### What to work on
Retype each entry. Leave every word as it is.

### Material for the task
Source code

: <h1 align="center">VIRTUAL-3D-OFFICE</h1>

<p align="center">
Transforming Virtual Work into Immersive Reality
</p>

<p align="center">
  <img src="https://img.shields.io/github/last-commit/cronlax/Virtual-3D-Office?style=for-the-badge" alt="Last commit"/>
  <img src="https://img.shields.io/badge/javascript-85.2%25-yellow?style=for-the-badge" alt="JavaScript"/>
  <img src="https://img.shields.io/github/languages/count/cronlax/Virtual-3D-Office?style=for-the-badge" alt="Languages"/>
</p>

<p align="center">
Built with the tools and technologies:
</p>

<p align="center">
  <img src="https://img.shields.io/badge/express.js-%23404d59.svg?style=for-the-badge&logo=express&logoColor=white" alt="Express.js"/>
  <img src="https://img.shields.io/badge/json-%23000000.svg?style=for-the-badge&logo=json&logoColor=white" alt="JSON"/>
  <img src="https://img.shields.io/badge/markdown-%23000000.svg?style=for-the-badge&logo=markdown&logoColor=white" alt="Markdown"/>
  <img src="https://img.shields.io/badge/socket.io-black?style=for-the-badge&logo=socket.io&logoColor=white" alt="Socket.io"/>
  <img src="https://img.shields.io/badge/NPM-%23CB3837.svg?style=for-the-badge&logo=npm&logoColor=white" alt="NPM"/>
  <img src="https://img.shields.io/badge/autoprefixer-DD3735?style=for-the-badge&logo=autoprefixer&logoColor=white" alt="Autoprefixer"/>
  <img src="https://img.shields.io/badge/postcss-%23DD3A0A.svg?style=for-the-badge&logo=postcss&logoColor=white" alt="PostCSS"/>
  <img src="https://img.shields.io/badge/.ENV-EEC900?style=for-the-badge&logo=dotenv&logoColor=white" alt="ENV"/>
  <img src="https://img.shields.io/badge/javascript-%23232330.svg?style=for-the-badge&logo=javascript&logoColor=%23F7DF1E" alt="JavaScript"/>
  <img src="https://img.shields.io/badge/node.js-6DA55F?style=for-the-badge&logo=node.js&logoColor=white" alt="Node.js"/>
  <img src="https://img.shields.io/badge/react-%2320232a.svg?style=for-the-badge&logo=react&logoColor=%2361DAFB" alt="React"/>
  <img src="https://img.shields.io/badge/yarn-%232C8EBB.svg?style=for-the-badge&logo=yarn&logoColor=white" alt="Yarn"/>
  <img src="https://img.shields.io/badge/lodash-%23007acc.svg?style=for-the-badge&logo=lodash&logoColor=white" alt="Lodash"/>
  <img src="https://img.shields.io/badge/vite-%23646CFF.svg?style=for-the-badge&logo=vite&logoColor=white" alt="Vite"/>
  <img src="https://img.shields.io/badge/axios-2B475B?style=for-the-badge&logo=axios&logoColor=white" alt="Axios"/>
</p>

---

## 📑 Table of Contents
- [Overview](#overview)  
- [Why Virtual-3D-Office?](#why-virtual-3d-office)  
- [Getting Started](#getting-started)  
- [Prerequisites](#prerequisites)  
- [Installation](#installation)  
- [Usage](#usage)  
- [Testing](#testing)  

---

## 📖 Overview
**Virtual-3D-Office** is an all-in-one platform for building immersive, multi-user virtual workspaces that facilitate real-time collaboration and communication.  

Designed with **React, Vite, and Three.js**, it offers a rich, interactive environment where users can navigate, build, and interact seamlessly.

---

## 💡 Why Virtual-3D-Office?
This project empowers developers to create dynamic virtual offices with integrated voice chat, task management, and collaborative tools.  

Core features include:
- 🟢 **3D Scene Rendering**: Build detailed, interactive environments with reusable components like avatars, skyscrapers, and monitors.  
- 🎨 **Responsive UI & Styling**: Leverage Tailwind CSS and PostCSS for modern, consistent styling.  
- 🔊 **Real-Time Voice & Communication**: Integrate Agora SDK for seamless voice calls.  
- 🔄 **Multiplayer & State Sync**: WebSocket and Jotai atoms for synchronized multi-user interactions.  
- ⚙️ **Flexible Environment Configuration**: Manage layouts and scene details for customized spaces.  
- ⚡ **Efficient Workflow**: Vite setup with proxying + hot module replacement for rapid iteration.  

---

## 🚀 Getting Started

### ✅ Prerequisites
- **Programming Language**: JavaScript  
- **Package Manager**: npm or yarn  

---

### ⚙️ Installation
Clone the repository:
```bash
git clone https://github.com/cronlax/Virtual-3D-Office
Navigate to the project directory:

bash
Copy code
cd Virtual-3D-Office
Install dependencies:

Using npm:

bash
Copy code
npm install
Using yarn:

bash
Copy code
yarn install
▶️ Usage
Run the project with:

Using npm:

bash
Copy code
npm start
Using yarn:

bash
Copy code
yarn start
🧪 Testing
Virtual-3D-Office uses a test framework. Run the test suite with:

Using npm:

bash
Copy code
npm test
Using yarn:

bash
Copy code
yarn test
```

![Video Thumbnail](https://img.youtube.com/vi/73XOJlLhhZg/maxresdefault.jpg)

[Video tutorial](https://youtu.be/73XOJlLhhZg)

### Task solution
Source code

: <h1 align="center">VIRTUAL-3D-OFFICE</h1>

<p align="center">
Transforming Virtual Work into Immersive Reality
</p>

<p align="center">
  <img src="https://img.shields.io/github/last-commit/cronlax/Virtual-3D-Office?style=for-the-badge" alt="Last commit"/>
  <img src="https://img.shields.io/badge/javascript-85.2%25-yellow?style=for-the-badge" alt="JavaScript"/>
  <img src="https://img.shields.io/github/languages/count/cronlax/Virtual-3D-Office?style=for-the-badge" alt="Languages"/>
</p>

<p align="center">
Built with the tools and technologies:
</p>

<p align="center">
  <img src="https://img.shields.io/badge/express.js-%23404d59.svg?style=for-the-badge&logo=express&logoColor=white" alt="Express.js"/>
  <img src="https://img.shields.io/badge/json-%23000000.svg?style=for-the-badge&logo=json&logoColor=white" alt="JSON"/>
  <img src="https://img.shields.io/badge/markdown-%23000000.svg?style=for-the-badge&logo=markdown&logoColor=white" alt="Markdown"/>
  <img src="https://img.shields.io/badge/socket.io-black?style=for-the-badge&logo=socket.io&logoColor=white" alt="Socket.io"/>
  <img src="https://img.shields.io/badge/NPM-%23CB3837.svg?style=for-the-badge&logo=npm&logoColor=white" alt="NPM"/>
  <img src="https://img.shields.io/badge/autoprefixer-DD3735?style=for-the-badge&logo=autoprefixer&logoColor=white" alt="Autoprefixer"/>
  <img src="https://img.shields.io/badge/postcss-%23DD3A0A.svg?style=for-the-badge&logo=postcss&logoColor=white" alt="PostCSS"/>
  <img src="https://img.shields.io/badge/.ENV-EEC900?style=for-the-badge&logo=dotenv&logoColor=white" alt="ENV"/>
  <img src="https://img.shields.io/badge/javascript-%23232330.svg?style=for-the-badge&logo=javascript&logoColor=%23F7DF1E" alt="JavaScript"/>
  <img src="https://img.shields.io/badge/node.js-6DA55F?style=for-the-badge&logo=node.js&logoColor=white" alt="Node.js"/>
  <img src="https://img.shields.io/badge/react-%2320232a.svg?style=for-the-badge&logo=react&logoColor=%2361DAFB" alt="React"/>
  <img src="https://img.shields.io/badge/yarn-%232C8EBB.svg?style=for-the-badge&logo=yarn&logoColor=white" alt="Yarn"/>
  <img src="https://img.shields.io/badge/lodash-%23007acc.svg?style=for-the-badge&logo=lodash&logoColor=white" alt="Lodash"/>
  <img src="https://img.shields.io/badge/vite-%23646CFF.svg?style=for-the-badge&logo=vite&logoColor=white" alt="Vite"/>
  <img src="https://img.shields.io/badge/axios-2B475B?style=for-the-badge&logo=axios&logoColor=white" alt="Axios"/>
</p>

---

## 📑 Table of Contents
- [Overview](#overview)  
- [Why Virtual-3D-Office?](#why-virtual-3d-office)  
- [Getting Started](#getting-started)  
- [Prerequisites](#prerequisites)  
- [Installation](#installation)  
- [Usage](#usage)  
- [Testing](#testing)  

---

## 📖 Overview
**Virtual-3D-Office** is an all-in-one platform for building immersive, multi-user virtual workspaces that facilitate real-time collaboration and communication.  

Designed with **React, Vite, and Three.js**, it offers a rich, interactive environment where users can navigate, build, and interact seamlessly.

---

## 💡 Why Virtual-3D-Office?
This project empowers developers to create dynamic virtual offices with integrated voice chat, task management, and collaborative tools.  

Core features include:
- 🟢 **3D Scene Rendering**: Build detailed, interactive environments with reusable components like avatars, skyscrapers, and monitors.  
- 🎨 **Responsive UI & Styling**: Leverage Tailwind CSS and PostCSS for modern, consistent styling.  
- 🔊 **Real-Time Voice & Communication**: Integrate Agora SDK for seamless voice calls.  
- 🔄 **Multiplayer & State Sync**: WebSocket and Jotai atoms for synchronized multi-user interactions.  
- ⚙️ **Flexible Environment Configuration**: Manage layouts and scene details for customized spaces.  
- ⚡ **Efficient Workflow**: Vite setup with proxying + hot module replacement for rapid iteration.  

---

## 🚀 Getting Started

### ✅ Prerequisites
- **Programming Language**: JavaScript  
- **Package Manager**: npm or yarn  

---

### ⚙️ Installation
Clone the repository:
```bash
git clone https://github.com/cronlax/Virtual-3D-Office
Navigate to the project directory:

bash
Copy code
cd Virtual-3D-Office
Install dependencies:

Using npm:

bash
Copy code
npm install
Using yarn:

bash
Copy code
yarn install
▶️ Usage
Run the project with:

Using npm:

bash
Copy code
npm start
Using yarn:

bash
Copy code
yarn start
🧪 Testing
Virtual-3D-Office uses a test framework. Run the test suite with:

Using npm:

bash
Copy code
npm test
Using yarn:

bash
Copy code
yarn test
```

![Video Thumbnail](https://img.youtube.com/vi/73XOJlLhhZg/maxresdefault.jpg)

[Video tutorial](https://youtu.be/73XOJlLhhZg)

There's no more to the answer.